業と力 23
「あれが例の……」
廃屋のビルの屋上。二人の内、不潔そうな無精髭の男はそう言いながらぼやく。
「二人……なのか?」
昼下がりの風が銀髪を揺らす。晶叢シナツは遠目越しに見える銀色の閃光と蒼黒の雷に喉を唸らせる。
「反応では、確かにあいつは『銀咲のハウライト』そして、もう片方が『闇還アヴィタリス』」
「初めて聞く名前の影だな」
「まあ、感じ取るそれは『月影』じゃない。
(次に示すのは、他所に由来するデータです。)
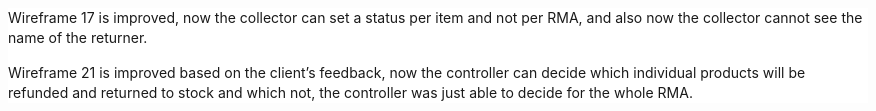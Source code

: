 Wireframe 17 is improved, now the collector can set a status per item and not per RMA, and also now the collector cannot see the name of the returner.

Wireframe 21 is improved based on the client’s feedback, now the controller can decide which individual products will be refunded and returned to stock and which not, the controller was just able to decide for the whole RMA.
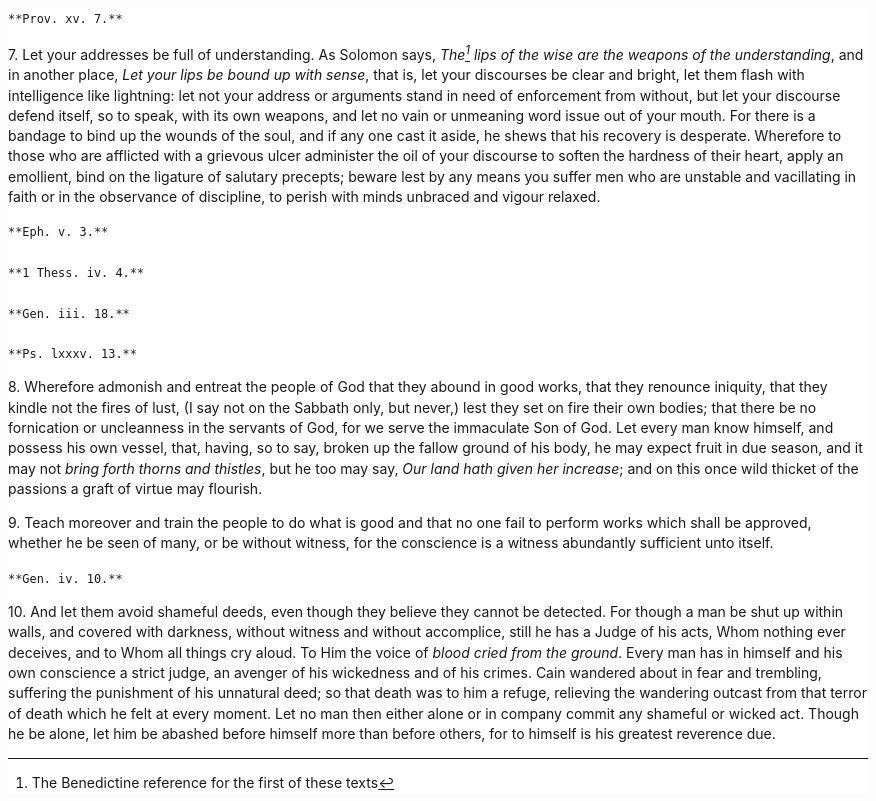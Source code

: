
 ```{margin}
**Prov. xv. 7.**
```

7\. Let your addresses be full of understanding. As Solomon says,
_The[^4] lips of the wise are the weapons of the understanding_, and
in another place, _Let your lips be bound up with sense_, that is, let
your discourses be clear and bright, let them flash with intelligence
like lightning: let not your address or arguments stand in need of
enforcement from without, but let your discourse defend itself, so to
speak, with its own weapons, and let no vain or unmeaning word issue
out of your mouth. For there is a bandage to bind up the wounds of
the soul, and if any one cast it aside, he shews that his recovery
is desperate. Wherefore to those who are afflicted with a grievous
ulcer administer the oil of your discourse to soften the hardness
of their heart, apply an emollient, bind on the ligature of salutary
precepts; beware lest by any means you suffer men who are unstable and
vacillating in faith or in the observance of discipline, to perish with
minds unbraced and vigour relaxed.

```{margin}
**Eph. v. 3.**

**1 Thess. iv. 4.**

**Gen. iii. 18.**

**Ps. lxxxv. 13.**
```

8\. Wherefore admonish and entreat the people of God that they abound in
good works, that they renounce iniquity, that they kindle not the fires
of lust, (I say not on the Sabbath only, but never,) lest they set on
fire their own bodies; that there be no fornication or uncleanness in
the servants of God, for we serve the immaculate Son of God. Let every
man know himself, and possess his own vessel, that, having, so to say,
broken up the fallow ground of his body, he may expect fruit in due
season, and it may not _bring forth thorns and thistles_, but he too
may say, _Our land hath given her increase_; and on this once wild
thicket of the passions a graft of virtue may flourish.

9\. Teach moreover and train the people to do what is good and that
no one fail to perform works which shall be approved, whether he be
seen of many, or be without witness, for the conscience is a witness
abundantly sufficient unto itself.

```{margin}
**Gen. iv. 10.**
```

10\. And let them avoid shameful deeds, even though they believe they
cannot be detected. For though a man be shut up within walls, and
covered with darkness, without witness and without accomplice, still
he has a Judge of his acts, Whom nothing ever deceives, and to Whom all
things cry aloud. To Him the voice of _blood cried from the ground_.
Every man has in himself and his own conscience a strict judge, an
avenger of his wickedness and of his crimes. Cain wandered about in
fear and trembling, suffering the punishment of his unnatural deed; so
that death was to him a refuge, relieving the wandering outcast from
that terror of death which he felt at every moment. Let no man then
either alone or in company commit any shameful or wicked act. Though
he be alone, let him be abashed before himself more than before others,
for to himself is his greatest reverence due.


[^3]: Nivei. This is the reading all MSS. Ed. Rom. has ‘vivi,’
[^4]: The Benedictine reference for the first of these texts
[^5]: Forum Cornelii was on the Via Æmilia, about 23 miles S.E.
[^6]: The Benedictine Editors refer this to the ravages of the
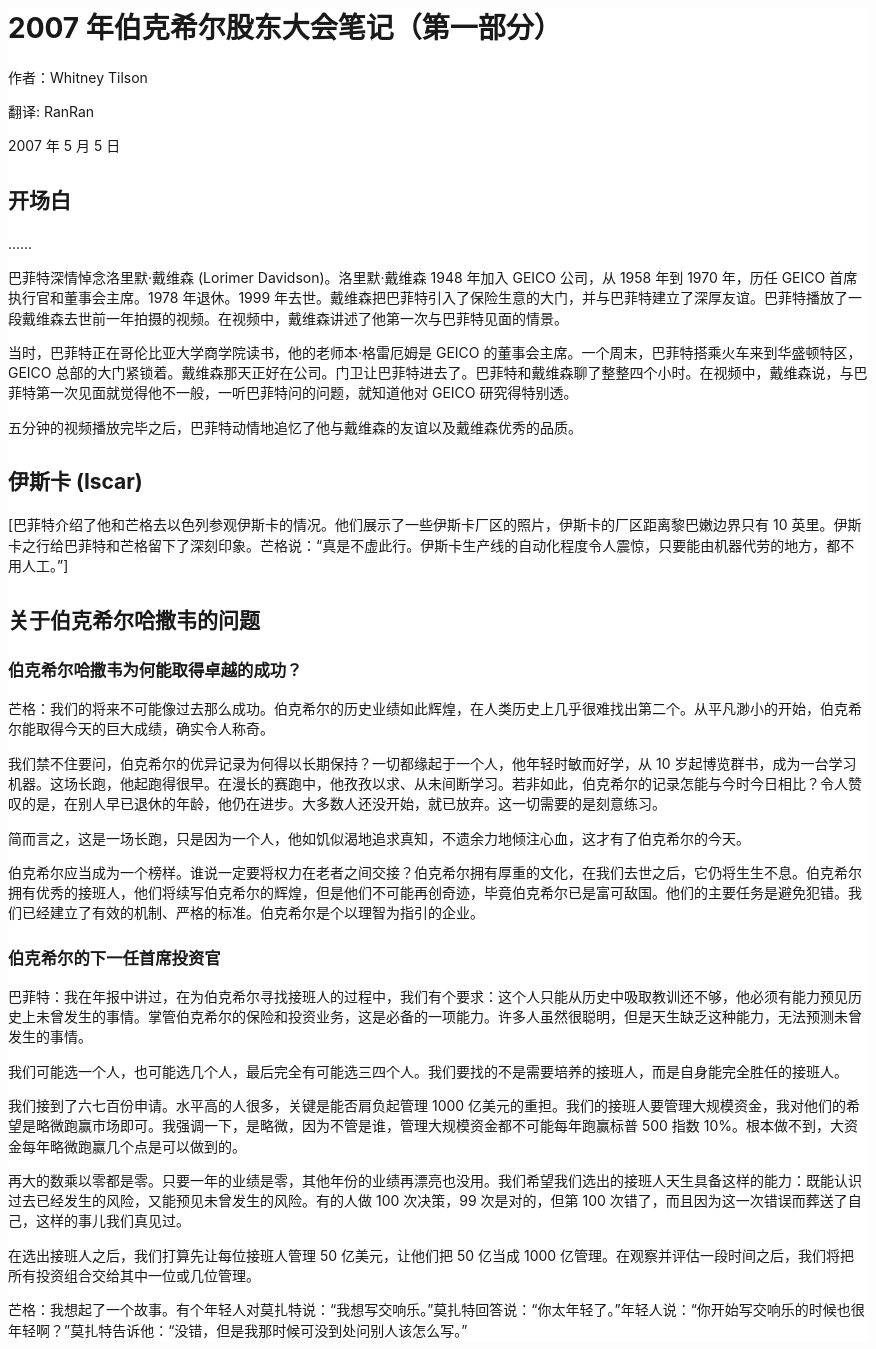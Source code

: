 # 2007 年伯克希尔股东大会笔记（第一部分）

作者：Whitney Tilson

翻译: RanRan

2007 年 5 月 5 日

## 开场白

……

巴菲特深情悼念洛里默·戴维森 (Lorimer Davidson)。洛里默·戴维森 1948 年加入 GEICO 公司，从 1958 年到 1970 年，历任 GEICO 首席执行官和董事会主席。1978 年退休。1999 年去世。戴维森把巴菲特引入了保险生意的大门，并与巴菲特建立了深厚友谊。巴菲特播放了一段戴维森去世前一年拍摄的视频。在视频中，戴维森讲述了他第一次与巴菲特见面的情景。

当时，巴菲特正在哥伦比亚大学商学院读书，他的老师本·格雷厄姆是 GEICO 的董事会主席。一个周末，巴菲特搭乘火车来到华盛顿特区，GEICO 总部的大门紧锁着。戴维森那天正好在公司。门卫让巴菲特进去了。巴菲特和戴维森聊了整整四个小时。在视频中，戴维森说，与巴菲特第一次见面就觉得他不一般，一听巴菲特问的问题，就知道他对 GEICO 研究得特别透。

五分钟的视频播放完毕之后，巴菲特动情地追忆了他与戴维森的友谊以及戴维森优秀的品质。

## 伊斯卡 (Iscar)

[巴菲特介绍了他和芒格去以色列参观伊斯卡的情况。他们展示了一些伊斯卡厂区的照片，伊斯卡的厂区距离黎巴嫩边界只有 10 英里。伊斯卡之行给巴菲特和芒格留下了深刻印象。芒格说：“真是不虚此行。伊斯卡生产线的自动化程度令人震惊，只要能由机器代劳的地方，都不用人工。”]

## 关于伯克希尔哈撒韦的问题

### 伯克希尔哈撒韦为何能取得卓越的成功？

芒格：我们的将来不可能像过去那么成功。伯克希尔的历史业绩如此辉煌，在人类历史上几乎很难找出第二个。从平凡渺小的开始，伯克希尔能取得今天的巨大成绩，确实令人称奇。

我们禁不住要问，伯克希尔的优异记录为何得以长期保持？一切都缘起于一个人，他年轻时敏而好学，从 10 岁起博览群书，成为一台学习机器。这场长跑，他起跑得很早。在漫长的赛跑中，他孜孜以求、从未间断学习。若非如此，伯克希尔的记录怎能与今时今日相比？令人赞叹的是，在别人早已退休的年龄，他仍在进步。大多数人还没开始，就已放弃。这一切需要的是刻意练习。

简而言之，这是一场长跑，只是因为一个人，他如饥似渴地追求真知，不遗余力地倾注心血，这才有了伯克希尔的今天。

伯克希尔应当成为一个榜样。谁说一定要将权力在老者之间交接？伯克希尔拥有厚重的文化，在我们去世之后，它仍将生生不息。伯克希尔拥有优秀的接班人，他们将续写伯克希尔的辉煌，但是他们不可能再创奇迹，毕竟伯克希尔已是富可敌国。他们的主要任务是避免犯错。我们已经建立了有效的机制、严格的标准。伯克希尔是个以理智为指引的企业。

### 伯克希尔的下一任首席投资官

巴菲特：我在年报中讲过，在为伯克希尔寻找接班人的过程中，我们有个要求：这个人只能从历史中吸取教训还不够，他必须有能力预见历史上未曾发生的事情。掌管伯克希尔的保险和投资业务，这是必备的一项能力。许多人虽然很聪明，但是天生缺乏这种能力，无法预测未曾发生的事情。

我们可能选一个人，也可能选几个人，最后完全有可能选三四个人。我们要找的不是需要培养的接班人，而是自身能完全胜任的接班人。

我们接到了六七百份申请。水平高的人很多，关键是能否肩负起管理 1000 亿美元的重担。我们的接班人要管理大规模资金，我对他们的希望是略微跑赢市场即可。我强调一下，是略微，因为不管是谁，管理大规模资金都不可能每年跑赢标普 500 指数 10%。根本做不到，大资金每年略微跑赢几个点是可以做到的。

再大的数乘以零都是零。只要一年的业绩是零，其他年份的业绩再漂亮也没用。我们希望我们选出的接班人天生具备这样的能力：既能认识过去已经发生的风险，又能预见未曾发生的风险。有的人做 100 次决策，99 次是对的，但第 100 次错了，而且因为这一次错误而葬送了自己，这样的事儿我们真见过。

在选出接班人之后，我们打算先让每位接班人管理 50 亿美元，让他们把 50 亿当成 1000 亿管理。在观察并评估一段时间之后，我们将把所有投资组合交给其中一位或几位管理。

芒格：我想起了一个故事。有个年轻人对莫扎特说：“我想写交响乐。”莫扎特回答说：“你太年轻了。”年轻人说：“你开始写交响乐的时候也很年轻啊？”莫扎特告诉他：“没错，但是我那时候可没到处问别人该怎么写。”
ただの人間だ。何者かは知らんが、プランのじゃまになるようなら──」
「殺そう。コイツのために」
そう言って銀髪の男、晶叢シナツは懐から30センチ台の長さの携帯型円柱水槽のようなものを取り出した。水色の淡い薬液地味たものの中には、妊娠初期の方で見られる魚のような胎児がぶよぶよと浮いていた。陽光が照り付いて、水温が上がったのかその麻黒く青い体色をした胎児はゴボリと水泡を吐き出した。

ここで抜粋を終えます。